(Extracted information Opens)

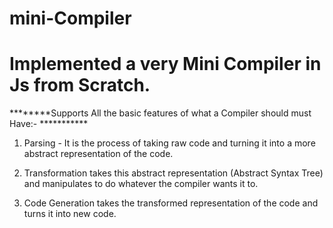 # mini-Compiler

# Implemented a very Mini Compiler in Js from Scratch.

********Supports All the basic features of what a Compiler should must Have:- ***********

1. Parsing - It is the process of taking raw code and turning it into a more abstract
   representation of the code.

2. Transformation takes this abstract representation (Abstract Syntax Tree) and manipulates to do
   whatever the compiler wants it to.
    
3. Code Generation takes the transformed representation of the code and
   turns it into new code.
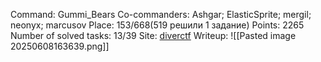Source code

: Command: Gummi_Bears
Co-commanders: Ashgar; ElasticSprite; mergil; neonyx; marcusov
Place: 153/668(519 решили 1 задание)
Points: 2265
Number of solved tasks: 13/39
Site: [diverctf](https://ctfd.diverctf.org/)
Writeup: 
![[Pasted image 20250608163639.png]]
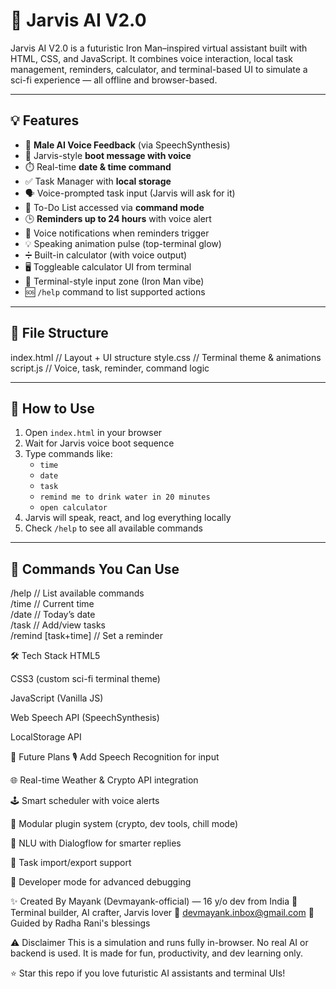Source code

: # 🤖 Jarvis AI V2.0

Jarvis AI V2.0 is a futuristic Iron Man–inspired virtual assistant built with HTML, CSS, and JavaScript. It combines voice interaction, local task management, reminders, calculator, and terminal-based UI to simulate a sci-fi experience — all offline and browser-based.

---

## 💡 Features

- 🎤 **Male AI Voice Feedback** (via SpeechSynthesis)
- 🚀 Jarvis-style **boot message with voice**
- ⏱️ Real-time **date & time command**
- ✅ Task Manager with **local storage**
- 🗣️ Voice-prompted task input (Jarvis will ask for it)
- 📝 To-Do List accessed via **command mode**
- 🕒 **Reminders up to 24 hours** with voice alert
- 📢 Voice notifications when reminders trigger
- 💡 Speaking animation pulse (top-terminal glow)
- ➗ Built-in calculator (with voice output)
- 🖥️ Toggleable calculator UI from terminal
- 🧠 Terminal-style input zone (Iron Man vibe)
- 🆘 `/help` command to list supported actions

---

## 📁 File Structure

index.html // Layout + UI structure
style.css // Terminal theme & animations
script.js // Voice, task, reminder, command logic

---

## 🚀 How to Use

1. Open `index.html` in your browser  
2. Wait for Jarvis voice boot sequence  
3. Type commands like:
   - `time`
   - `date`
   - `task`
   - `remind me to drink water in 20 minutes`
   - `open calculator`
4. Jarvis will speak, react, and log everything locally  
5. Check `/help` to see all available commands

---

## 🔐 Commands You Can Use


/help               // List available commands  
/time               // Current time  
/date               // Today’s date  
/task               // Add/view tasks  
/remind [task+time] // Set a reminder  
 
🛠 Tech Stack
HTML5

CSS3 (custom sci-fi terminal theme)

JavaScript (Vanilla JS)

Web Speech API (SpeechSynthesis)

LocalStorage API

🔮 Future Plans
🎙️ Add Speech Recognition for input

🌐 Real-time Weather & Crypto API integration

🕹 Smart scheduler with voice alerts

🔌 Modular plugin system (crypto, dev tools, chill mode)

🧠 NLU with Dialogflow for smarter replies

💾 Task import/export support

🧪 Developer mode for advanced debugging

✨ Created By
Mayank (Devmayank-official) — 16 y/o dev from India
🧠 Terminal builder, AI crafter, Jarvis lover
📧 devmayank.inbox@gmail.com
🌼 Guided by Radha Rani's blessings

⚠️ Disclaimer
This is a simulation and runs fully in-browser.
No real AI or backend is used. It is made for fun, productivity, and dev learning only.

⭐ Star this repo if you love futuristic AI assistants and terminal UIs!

(Extracted information Closes)

Exercise prompt: The pictures in the entries above should be left out; all else must be copied exactly.

Written answer:
 # mini-Compiler

# Implemented a very Mini Compiler in Js from Scratch.

********Supports All the basic features of what a Compiler should must Have:- ***********

1. Parsing - It is the process of taking raw code and turning it into a more abstract
   representation of the code.

2. Transformation takes this abstract representation (Abstract Syntax Tree) and manipulates to do
   whatever the compiler wants it to.
    
3. Code Generation takes the transformed representation of the code and
   turns it into new code.
Source code

: Command: Gummi_Bears
Co-commanders: Ashgar; ElasticSprite; mergil; neonyx; marcusov
Place: 153/668(519 решили 1 задание)
Points: 2265
Number of solved tasks: 13/39
Site: [diverctf](https://ctfd.diverctf.org/)
Writeup: 
![[Pasted image 20250608163639.png]]
Source code

: # 🤖 Jarvis AI V2.0

Jarvis AI V2.0 is a futuristic Iron Man–inspired virtual assistant built with HTML, CSS, and JavaScript. It combines voice interaction, local task management, reminders, calculator, and terminal-based UI to simulate a sci-fi experience — all offline and browser-based.

---

## 💡 Features

- 🎤 **Male AI Voice Feedback** (via SpeechSynthesis)
- 🚀 Jarvis-style **boot message with voice**
- ⏱️ Real-time **date & time command**
- ✅ Task Manager with **local storage**
- 🗣️ Voice-prompted task input (Jarvis will ask for it)
- 📝 To-Do List accessed via **command mode**
- 🕒 **Reminders up to 24 hours** with voice alert
- 📢 Voice notifications when reminders trigger
- 💡 Speaking animation pulse (top-terminal glow)
- ➗ Built-in calculator (with voice output)
- 🖥️ Toggleable calculator UI from terminal
- 🧠 Terminal-style input zone (Iron Man vibe)
- 🆘 `/help` command to list supported actions

---

## 📁 File Structure

index.html // Layout + UI structure
style.css // Terminal theme & animations
script.js // Voice, task, reminder, command logic

---

## 🚀 How to Use

1. Open `index.html` in your browser  
2. Wait for Jarvis voice boot sequence  
3. Type commands like:
   - `time`
   - `date`
   - `task`
   - `remind me to drink water in 20 minutes`
   - `open calculator`
4. Jarvis will speak, react, and log everything locally  
5. Check `/help` to see all available commands

---

## 🔐 Commands You Can Use


/help               // List available commands  
/time               // Current time  
/date               // Today’s date  
/task               // Add/view tasks  
/remind [task+time] // Set a reminder  
 
🛠 Tech Stack
HTML5

CSS3 (custom sci-fi terminal theme)

JavaScript (Vanilla JS)

Web Speech API (SpeechSynthesis)

LocalStorage API

🔮 Future Plans
🎙️ Add Speech Recognition for input

🌐 Real-time Weather & Crypto API integration

🕹 Smart scheduler with voice alerts

🔌 Modular plugin system (crypto, dev tools, chill mode)

🧠 NLU with Dialogflow for smarter replies

💾 Task import/export support

🧪 Developer mode for advanced debugging

✨ Created By
Mayank (Devmayank-official) — 16 y/o dev from India
🧠 Terminal builder, AI crafter, Jarvis lover
📧 devmayank.inbox@gmail.com
🌼 Guided by Radha Rani's blessings

⚠️ Disclaimer
This is a simulation and runs fully in-browser.
No real AI or backend is used. It is made for fun, productivity, and dev learning only.

⭐ Star this repo if you love futuristic AI assistants and terminal UIs!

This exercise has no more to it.